The Dutch report, published this month in BJOG: An International Journal of Obstetrics and Gynecology, examined all cases of maternal mortality in the Netherlands between 1983 and 2006, and all cases of serious maternal morbidity between 2004 and 2006. "Any hospital treating Jehovah's Witnesses should have a clear protocol for obstetric care, and ensure training for staff in the management of obstetric hemorrhage in these patients," said Philip Steer, BJOG's editor-in-chief.
The Jehovah's Witnesses' U.S. office did not respond immediately for a request for comment.
France Considers Dissolving Church of Scientology
In a groundbreaking case, a Paris court will decide for the first time whether to dissolve the Church of Scientology in France, which is facing charges of organized fraud.
The demand was made by French prosecutors on June 15 as they wrapped up their case against the church's Paris headquarters and bookshop. If found guilty, the institutions may also face a nearly $6 million fine.
Six members of the church are also on trial, and may also face heavy fines along with prison sentences if convicted. The plaintiffs, two former Scientologists, claim the church conned them into spending tens of thousands of dollars in bogus products in the 1990s, including an "electrometer" that the church says can measure energy levels.
But the church, which claims a membership of 45,000 in France, rejects the accusations and claims it is being persecuted. The plaintiffs, are "apostates who ... want to criticize their ex-religion," Fabio Amicarelli, a European Scientology representative, told French media recently.

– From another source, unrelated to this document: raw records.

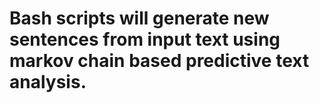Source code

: # Bash scripts will generate new sentences from input text using markov chain based predictive text analysis.
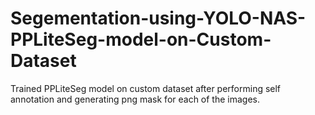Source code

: # Segementation-using-YOLO-NAS-PPLiteSeg-model-on-Custom-Dataset
Trained PPLiteSeg model on custom dataset after performing self annotation and generating png mask for each of the images.
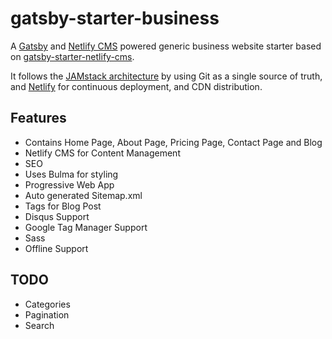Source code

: # gatsby-starter-business
A [Gatsby](https://www.gatsbyjs.org/) and [Netlify CMS](https://www.netlifycms.org) powered generic business website starter based on [gatsby-starter-netlify-cms](https://github.com/AustinGreen/gatsby-starter-netlify-cms).

It follows the [JAMstack architecture](https://jamstack.org) by using Git as a single source of truth, and [Netlify](https://www.netlify.com) for continuous deployment, and CDN distribution.


## Features
- Contains Home Page, About Page, Pricing Page, Contact Page and Blog
- Netlify CMS for Content Management
- SEO
- Uses Bulma for styling
- Progressive Web App
- Auto generated Sitemap.xml
- Tags for Blog Post
- Disqus Support
- Google Tag Manager Support
- Sass
- Offline Support

## TODO
- Categories
- Pagination
- Search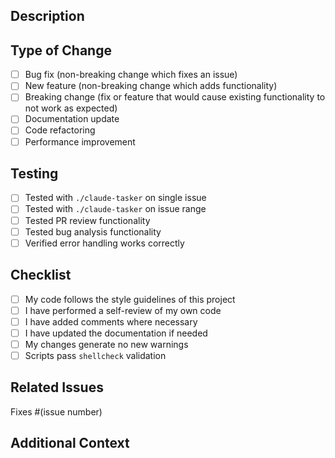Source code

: ## Description
<!-- Provide a brief description of the changes in this PR -->

## Type of Change
<!-- Mark the relevant option with an "x" -->

- [ ] Bug fix (non-breaking change which fixes an issue)
- [ ] New feature (non-breaking change which adds functionality)
- [ ] Breaking change (fix or feature that would cause existing functionality to not work as expected)
- [ ] Documentation update
- [ ] Code refactoring
- [ ] Performance improvement

## Testing
<!-- Describe the tests you ran to verify your changes -->

- [ ] Tested with `./claude-tasker` on single issue
- [ ] Tested with `./claude-tasker` on issue range
- [ ] Tested PR review functionality
- [ ] Tested bug analysis functionality
- [ ] Verified error handling works correctly

## Checklist
<!-- Mark completed items with an "x" -->

- [ ] My code follows the style guidelines of this project
- [ ] I have performed a self-review of my own code
- [ ] I have added comments where necessary
- [ ] I have updated the documentation if needed
- [ ] My changes generate no new warnings
- [ ] Scripts pass `shellcheck` validation

## Related Issues
<!-- Link any related issues here -->

Fixes #(issue number)

## Additional Context
<!-- Add any other context or screenshots about the PR here -->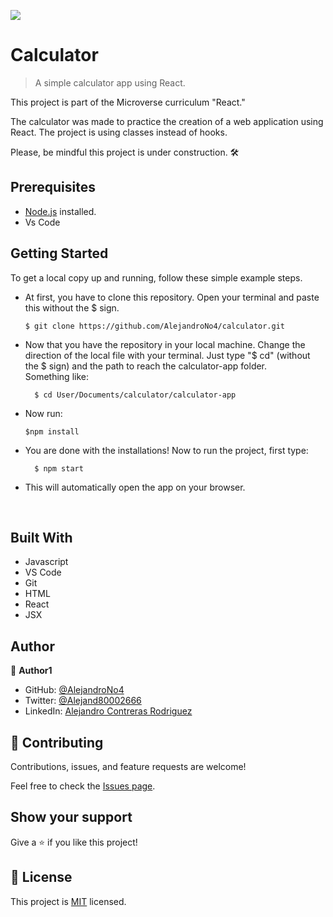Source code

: ![](https://img.shields.io/badge/Microverse-blueviolet)

# Calculator

> A simple calculator app using React.


This project is part of the Microverse curriculum "React." 

The calculator was made to practice the creation of a web application using React.
The project is using classes instead of hooks.

Please, be mindful this project is under construction. 🛠


## Prerequisites

- [Node.js](https://nodejs.org/en/) installed.
- Vs Code

## Getting Started

To get a local copy up and running, follow these simple example steps.

- At first, you have to clone this repository. Open your terminal and paste this without the $ sign.

      $ git clone https://github.com/AlejandroNo4/calculator.git

- Now that you have the repository in your local machine. Change the direction of the local file with your terminal. Just type "$ cd" (without the $ sign) and the path to reach the calculator-app folder.<br/>
  Something like:

        $ cd User/Documents/calculator/calculator-app

- Now run:

      $npm install

- You are done with the installations! Now to run the project, first type:

        $ npm start

- This will automatically open the app on your browser.

<br/>

## Built With

- Javascript
- VS Code
- Git
- HTML
- React
- JSX

## Author

👤 **Author1**

- GitHub: [@AlejandroNo4](https://github.com/AlejandroNo4)
- Twitter: [@Alejand80002666](https://twitter.com/Alejand80002666)
- LinkedIn: [Alejandro Contreras Rodriguez](https://www.linkedin.com/in/alejandro-contreras-rodriguez-b524821b5)

## 🤝 Contributing

Contributions, issues, and feature requests are welcome!

Feel free to check the [Issues page](https://github.com/AlejandroNo4/calculator/issues).

## Show your support

Give a ⭐️ if you like this project!

## 📝 License

This project is [MIT](./MIT.md) licensed.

While the charges pose the most serious challenge to the French church to date, they are only the latest clash in a nearly two-decade long battle against Scientology. Several fraud cases have already been judged and several members convicted of embezzlement in France, where Scientology is viewed with deep suspicion.
The French government lists Scientology as a sect, reflecting an official intolerance of unorthodox religions. A government report published in May said the number of religious sects had tripled in France over the past 15 years to at least 600 different movements.
Israeli Company Launches Kosher Search Engine
A new Internet search engine is making it possible for ultra-Orthodox Jews who use computers to obtain information online--but not on the Sabbath, when the site shuts down.
Dubbed Koogle (a cross between Google and kugel, the name of a Jewish noodle pudding), the Hebrew-language search engine is being touted as a kosher portal for devout Jews who almost universally shun the Internet because many online sites are religiously inappropriate.
Ultra-Orthodox Jews, known as haredim, live according to the strictest interpretation of the Torah as interpreted by their respective rabbis. They usually live in insular communities where access to secular culture is severely restricted. TVs are banned while computers and the Internet are tolerated strictly for work purposes.
In their mission statement, Koogle administrators said the site's goal is to "filter the appropriate information from different Web sites that are relevant to our target audience in a way that does not contradict the values of our traditional Jewish audience."
Koogle is not a filter for surfers who want to access secular Web sites. Rather, it is a compilation of Israeli resources deemed inoffensive by the administrators. It includes news, business directories and links to realtors, kosher restaurants, hotels as well as mohels, or ritual circumcisers, and rehab centers. While many listings include both contact information and a link to the business' Web site, the one for lingerie provides only addresses and phone numbers.
In keeping with the norms of the haredi community, no photos of women--no matter how modestly attired -- are permitted on Koogle. Nor are there ads for TVs, DVD players or other "unkosher" products. Koogle does not operate on the Jewish Sabbath, which begins on Friday night at sundown and ends 25 hours later.